You can try to transcode the filename using Encode or you can resort to using the 8.3 filenames (if they are enabled for the filesystem/partition in question). You can also try to use the "wide" API (OpenFileW instead of the Perl default OpenFileA) which accepts UTF-16 strings (I believe). The drawback of the wide APIs is, that the rest of Perl, like filehandles, does not know what to do with the results you get back from them.
The most likely successful approach is to use pattern matching and readdir to find the files that interest you(r program). Hopefully the byte-oriented results of readdir() will still work when passed to open().

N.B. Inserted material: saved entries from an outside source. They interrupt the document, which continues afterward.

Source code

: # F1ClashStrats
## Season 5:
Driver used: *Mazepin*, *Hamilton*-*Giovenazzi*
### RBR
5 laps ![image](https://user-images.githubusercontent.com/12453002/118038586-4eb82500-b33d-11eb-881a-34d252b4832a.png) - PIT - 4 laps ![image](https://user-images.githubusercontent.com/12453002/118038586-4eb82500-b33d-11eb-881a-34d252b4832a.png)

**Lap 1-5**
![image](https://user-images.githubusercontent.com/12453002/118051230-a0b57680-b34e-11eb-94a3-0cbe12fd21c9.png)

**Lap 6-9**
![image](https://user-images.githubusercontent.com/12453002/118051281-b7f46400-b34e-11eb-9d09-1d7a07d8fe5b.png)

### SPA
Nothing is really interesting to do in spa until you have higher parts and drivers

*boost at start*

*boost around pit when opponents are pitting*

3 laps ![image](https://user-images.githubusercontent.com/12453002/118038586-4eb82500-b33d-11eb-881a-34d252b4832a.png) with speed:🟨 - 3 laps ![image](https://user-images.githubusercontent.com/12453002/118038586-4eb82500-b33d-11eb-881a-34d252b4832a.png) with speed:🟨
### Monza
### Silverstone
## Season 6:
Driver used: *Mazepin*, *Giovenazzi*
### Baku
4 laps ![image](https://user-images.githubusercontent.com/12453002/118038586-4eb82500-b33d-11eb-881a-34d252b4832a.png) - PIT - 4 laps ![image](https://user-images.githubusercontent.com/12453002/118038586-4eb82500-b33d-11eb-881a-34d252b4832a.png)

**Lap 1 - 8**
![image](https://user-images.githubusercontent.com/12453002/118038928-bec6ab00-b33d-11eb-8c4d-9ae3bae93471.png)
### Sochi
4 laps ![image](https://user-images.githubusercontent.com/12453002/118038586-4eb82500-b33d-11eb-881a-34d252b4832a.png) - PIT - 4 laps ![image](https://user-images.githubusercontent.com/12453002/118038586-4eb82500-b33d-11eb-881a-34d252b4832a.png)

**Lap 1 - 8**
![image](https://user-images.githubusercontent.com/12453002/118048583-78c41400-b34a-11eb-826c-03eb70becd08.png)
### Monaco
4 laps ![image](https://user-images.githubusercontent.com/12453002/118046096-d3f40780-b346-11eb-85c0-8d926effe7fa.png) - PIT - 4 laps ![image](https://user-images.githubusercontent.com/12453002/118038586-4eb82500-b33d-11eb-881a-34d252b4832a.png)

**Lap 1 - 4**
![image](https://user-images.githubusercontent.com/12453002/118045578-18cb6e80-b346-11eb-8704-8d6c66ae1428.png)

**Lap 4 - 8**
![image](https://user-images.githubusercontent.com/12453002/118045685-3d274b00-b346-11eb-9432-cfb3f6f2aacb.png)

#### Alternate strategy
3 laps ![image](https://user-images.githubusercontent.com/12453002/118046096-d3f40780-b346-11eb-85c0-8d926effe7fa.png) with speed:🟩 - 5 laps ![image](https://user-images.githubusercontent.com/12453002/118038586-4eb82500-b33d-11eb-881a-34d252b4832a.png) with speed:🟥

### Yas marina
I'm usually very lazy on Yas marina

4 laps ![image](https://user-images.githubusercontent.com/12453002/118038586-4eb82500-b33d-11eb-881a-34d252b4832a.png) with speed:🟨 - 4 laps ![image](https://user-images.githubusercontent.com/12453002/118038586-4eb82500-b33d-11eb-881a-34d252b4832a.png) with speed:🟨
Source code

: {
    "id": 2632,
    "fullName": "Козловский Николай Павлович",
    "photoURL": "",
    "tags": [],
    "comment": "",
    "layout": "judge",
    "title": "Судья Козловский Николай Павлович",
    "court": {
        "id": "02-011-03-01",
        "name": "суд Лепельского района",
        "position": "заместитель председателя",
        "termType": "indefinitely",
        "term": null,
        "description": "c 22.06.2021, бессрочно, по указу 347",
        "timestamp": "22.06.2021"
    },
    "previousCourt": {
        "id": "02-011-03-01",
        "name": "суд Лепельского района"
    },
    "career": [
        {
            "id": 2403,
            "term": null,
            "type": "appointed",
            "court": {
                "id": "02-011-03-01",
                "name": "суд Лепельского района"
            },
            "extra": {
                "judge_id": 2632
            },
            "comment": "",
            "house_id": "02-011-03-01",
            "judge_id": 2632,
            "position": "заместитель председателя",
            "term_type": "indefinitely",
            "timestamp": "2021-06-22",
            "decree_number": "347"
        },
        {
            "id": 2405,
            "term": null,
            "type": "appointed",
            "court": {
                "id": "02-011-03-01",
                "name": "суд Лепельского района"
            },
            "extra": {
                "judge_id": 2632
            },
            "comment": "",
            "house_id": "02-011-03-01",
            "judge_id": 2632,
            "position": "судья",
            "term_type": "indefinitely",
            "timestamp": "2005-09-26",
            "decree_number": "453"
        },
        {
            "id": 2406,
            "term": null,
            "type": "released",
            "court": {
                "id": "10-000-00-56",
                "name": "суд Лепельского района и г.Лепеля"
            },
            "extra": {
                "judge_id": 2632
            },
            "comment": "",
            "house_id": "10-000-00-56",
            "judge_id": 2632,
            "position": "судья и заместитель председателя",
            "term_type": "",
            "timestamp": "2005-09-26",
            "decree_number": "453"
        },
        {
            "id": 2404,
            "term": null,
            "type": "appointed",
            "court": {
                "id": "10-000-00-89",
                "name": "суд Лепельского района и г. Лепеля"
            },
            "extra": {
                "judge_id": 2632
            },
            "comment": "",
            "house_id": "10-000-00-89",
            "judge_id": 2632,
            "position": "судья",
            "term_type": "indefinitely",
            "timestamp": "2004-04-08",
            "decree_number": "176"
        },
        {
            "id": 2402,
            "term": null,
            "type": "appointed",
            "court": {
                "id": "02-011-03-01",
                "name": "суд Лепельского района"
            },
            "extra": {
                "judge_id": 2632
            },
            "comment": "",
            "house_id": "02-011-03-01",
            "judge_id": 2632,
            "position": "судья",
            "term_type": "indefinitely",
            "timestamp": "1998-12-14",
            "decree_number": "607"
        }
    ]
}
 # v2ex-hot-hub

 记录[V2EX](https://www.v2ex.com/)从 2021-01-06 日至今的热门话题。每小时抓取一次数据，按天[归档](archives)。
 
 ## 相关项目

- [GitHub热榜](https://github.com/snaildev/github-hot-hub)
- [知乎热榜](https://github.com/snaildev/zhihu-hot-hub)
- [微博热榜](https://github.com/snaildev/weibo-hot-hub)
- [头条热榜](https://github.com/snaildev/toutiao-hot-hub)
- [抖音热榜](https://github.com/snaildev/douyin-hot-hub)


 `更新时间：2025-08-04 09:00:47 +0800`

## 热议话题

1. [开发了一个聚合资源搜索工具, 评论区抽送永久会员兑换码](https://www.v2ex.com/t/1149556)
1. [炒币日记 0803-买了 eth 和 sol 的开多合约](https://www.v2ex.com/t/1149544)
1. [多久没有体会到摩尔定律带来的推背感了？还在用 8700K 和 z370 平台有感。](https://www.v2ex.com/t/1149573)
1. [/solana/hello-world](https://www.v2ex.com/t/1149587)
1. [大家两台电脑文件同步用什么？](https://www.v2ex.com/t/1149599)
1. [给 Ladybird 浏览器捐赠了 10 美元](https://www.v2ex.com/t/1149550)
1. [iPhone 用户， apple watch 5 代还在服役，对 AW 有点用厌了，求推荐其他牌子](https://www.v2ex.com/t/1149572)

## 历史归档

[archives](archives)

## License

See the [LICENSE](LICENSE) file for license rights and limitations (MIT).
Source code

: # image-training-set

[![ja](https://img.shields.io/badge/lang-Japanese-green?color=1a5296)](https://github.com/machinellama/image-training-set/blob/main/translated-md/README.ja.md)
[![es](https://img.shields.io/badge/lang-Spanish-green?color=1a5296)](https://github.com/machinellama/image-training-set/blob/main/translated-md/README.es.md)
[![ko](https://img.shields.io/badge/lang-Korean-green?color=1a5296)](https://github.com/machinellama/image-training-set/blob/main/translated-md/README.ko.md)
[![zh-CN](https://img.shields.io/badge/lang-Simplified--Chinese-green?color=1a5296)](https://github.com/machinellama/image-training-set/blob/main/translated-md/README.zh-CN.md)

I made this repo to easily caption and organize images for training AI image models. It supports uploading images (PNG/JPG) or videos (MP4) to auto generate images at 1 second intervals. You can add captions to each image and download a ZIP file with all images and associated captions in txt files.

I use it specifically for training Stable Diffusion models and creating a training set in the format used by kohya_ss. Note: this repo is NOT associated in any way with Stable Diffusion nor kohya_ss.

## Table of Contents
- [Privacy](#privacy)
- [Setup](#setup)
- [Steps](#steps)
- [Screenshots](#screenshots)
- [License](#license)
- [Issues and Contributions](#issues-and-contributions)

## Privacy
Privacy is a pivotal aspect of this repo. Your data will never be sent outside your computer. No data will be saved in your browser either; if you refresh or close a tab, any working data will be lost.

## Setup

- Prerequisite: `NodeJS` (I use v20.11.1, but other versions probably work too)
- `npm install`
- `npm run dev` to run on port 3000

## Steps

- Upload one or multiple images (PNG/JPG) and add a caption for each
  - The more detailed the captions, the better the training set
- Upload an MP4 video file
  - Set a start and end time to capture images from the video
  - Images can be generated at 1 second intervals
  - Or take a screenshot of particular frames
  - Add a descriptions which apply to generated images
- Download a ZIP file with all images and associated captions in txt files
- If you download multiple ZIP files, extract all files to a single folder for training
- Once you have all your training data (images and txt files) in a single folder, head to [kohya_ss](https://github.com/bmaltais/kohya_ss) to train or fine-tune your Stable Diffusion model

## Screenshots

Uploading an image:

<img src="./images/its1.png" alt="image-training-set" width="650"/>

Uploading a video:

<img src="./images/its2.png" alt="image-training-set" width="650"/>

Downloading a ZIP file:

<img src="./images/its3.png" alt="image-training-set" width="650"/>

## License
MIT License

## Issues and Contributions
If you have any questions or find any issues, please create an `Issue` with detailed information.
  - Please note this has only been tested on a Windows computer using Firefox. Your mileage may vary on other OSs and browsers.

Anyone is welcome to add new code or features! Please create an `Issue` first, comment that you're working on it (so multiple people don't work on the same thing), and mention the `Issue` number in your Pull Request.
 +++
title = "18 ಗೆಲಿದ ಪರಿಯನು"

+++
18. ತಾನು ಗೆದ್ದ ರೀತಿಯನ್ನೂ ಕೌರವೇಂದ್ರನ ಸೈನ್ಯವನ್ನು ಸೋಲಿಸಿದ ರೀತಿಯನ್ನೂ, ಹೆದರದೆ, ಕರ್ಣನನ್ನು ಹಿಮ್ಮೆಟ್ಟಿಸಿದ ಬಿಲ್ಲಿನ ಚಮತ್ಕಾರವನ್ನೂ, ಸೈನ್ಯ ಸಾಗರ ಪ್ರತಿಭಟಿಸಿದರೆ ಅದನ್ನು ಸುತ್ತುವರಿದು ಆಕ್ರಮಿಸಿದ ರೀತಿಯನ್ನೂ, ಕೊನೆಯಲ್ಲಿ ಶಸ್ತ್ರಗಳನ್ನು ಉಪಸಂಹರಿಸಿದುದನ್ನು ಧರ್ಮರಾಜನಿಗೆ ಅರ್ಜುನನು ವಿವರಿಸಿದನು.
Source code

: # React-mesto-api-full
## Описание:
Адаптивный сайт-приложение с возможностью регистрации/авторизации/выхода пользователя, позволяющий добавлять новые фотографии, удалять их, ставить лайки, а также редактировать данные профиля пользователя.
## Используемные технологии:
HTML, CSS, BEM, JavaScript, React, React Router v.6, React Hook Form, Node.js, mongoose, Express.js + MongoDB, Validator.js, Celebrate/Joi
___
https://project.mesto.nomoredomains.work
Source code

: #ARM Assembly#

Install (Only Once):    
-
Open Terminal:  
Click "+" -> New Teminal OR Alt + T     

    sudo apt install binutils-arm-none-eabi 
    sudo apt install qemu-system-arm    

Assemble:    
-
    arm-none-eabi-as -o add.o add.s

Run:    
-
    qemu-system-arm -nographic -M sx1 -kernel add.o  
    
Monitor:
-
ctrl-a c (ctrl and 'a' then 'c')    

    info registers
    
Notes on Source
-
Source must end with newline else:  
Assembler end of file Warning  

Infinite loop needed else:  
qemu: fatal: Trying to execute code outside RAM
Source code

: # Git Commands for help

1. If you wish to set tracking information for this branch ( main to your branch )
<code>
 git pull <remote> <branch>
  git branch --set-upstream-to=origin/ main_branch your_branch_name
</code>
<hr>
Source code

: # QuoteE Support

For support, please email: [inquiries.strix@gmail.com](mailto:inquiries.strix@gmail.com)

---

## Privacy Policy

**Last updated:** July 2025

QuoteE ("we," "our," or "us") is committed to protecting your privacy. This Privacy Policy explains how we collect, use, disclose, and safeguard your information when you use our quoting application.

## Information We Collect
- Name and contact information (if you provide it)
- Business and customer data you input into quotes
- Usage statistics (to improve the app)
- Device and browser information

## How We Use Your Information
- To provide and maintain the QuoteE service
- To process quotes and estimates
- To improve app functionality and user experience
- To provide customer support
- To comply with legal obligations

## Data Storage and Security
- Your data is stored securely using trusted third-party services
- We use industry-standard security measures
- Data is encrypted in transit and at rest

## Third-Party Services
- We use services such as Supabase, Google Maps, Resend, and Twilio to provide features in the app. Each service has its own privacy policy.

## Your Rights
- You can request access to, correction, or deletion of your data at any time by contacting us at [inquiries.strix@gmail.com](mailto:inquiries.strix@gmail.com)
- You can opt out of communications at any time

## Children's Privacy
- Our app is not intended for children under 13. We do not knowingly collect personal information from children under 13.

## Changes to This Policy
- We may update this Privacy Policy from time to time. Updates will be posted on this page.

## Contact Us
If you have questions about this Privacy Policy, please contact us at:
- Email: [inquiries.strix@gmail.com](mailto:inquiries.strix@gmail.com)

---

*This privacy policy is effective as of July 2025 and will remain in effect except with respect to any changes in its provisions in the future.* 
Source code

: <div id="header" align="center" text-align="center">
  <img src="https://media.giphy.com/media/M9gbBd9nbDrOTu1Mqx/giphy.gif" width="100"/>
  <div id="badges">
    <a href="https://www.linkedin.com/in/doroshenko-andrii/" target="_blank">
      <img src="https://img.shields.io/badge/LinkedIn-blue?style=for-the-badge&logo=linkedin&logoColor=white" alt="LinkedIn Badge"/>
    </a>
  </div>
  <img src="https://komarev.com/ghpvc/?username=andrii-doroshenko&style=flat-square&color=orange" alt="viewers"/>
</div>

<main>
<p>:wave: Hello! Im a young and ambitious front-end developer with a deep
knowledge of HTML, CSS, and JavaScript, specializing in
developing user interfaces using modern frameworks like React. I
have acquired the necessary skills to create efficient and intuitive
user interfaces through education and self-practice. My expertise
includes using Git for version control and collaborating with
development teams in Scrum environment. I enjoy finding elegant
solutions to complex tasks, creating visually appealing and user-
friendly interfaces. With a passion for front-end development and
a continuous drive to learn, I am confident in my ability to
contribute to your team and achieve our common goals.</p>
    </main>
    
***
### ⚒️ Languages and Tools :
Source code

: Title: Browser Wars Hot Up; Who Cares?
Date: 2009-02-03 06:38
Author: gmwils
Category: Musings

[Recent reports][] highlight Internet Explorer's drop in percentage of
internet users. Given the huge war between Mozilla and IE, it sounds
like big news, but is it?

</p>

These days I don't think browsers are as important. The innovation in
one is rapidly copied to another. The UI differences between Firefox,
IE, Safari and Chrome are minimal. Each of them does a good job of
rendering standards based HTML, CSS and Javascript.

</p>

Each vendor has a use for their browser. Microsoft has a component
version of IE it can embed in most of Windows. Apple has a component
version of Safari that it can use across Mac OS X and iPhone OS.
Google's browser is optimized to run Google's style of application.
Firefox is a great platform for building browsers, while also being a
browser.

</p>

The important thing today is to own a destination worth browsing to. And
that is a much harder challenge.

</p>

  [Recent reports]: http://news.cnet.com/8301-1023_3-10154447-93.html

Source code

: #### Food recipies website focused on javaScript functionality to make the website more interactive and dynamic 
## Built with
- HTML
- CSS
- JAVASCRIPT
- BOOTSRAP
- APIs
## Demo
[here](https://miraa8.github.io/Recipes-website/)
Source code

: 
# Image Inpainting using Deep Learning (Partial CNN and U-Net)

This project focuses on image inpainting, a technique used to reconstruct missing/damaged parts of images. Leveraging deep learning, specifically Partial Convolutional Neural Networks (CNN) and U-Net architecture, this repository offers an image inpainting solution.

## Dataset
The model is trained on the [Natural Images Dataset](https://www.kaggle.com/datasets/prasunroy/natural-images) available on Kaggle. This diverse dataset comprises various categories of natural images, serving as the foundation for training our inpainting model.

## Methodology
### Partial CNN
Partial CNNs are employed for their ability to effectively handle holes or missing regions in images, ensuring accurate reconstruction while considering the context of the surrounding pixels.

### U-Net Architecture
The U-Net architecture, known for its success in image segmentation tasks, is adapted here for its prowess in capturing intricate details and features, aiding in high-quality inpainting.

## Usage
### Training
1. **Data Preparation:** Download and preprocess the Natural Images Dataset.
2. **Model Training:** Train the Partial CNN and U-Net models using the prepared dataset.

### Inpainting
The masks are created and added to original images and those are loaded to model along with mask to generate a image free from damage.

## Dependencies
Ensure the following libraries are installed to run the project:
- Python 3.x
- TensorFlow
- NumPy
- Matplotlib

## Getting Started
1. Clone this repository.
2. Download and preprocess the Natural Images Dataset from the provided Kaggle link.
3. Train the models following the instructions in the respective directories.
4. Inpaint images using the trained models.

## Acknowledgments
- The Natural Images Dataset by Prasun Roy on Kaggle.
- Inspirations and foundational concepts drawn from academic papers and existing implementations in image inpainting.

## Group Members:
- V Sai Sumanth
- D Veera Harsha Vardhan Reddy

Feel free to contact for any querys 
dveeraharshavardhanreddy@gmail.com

Update: cdarke points out that OpenFile* are for 16-bit compatibility only. CreateFile* are the way to do it under the newer versions. tye's and demerphq's Win32API::File provide the functions to use those calls and the functions even return Perl filehandles!
| [reply] |
I've no idea what does it actually says, but the ActiveState PerlJP page might assist you with your issues.
| [reply] |
Given that you are using perl's readdir, and you are getting some sort of string as a result, you might want to try a little test script to show the actual byte values that are being used in the file names. Something like this would do -- and while we're at it, let's check to see if the string returned by readdir can actually be used to get information about the file and open it:
#!/usr/bin/perl
use strict;
use warnings;
(@ARGV == 1 and -d $ARGV[0]) or die "Usage: $0 pathname\n";
my $dir = shift;
opendir( DIR, $dir ) or die "$dir: $!";
while ( $_ = readdir DIR ) {
next if ( /^\.\.?$/ );
print join( " ", map { sprintf( " %02x", ord($_)) } split //, $_ )
+;
if ( -f ) {
open( I, $_ ) or do { warn "$_: $!"; next };
my $sum = 0;
$sum += length() while (<I>);
close I;
printf( " : %d bytes (%d read)\n", -s _, $sum );
}
elsif ( -d _ ) {
print " : directory\n";
}
else {
print " : not sure what this is\n"
}
}
If you don't know how to use the information that comes out of that, post a reply with a few examples of the output for non-ASCII file names (look for lines containing hex numerics greater than " 7f ").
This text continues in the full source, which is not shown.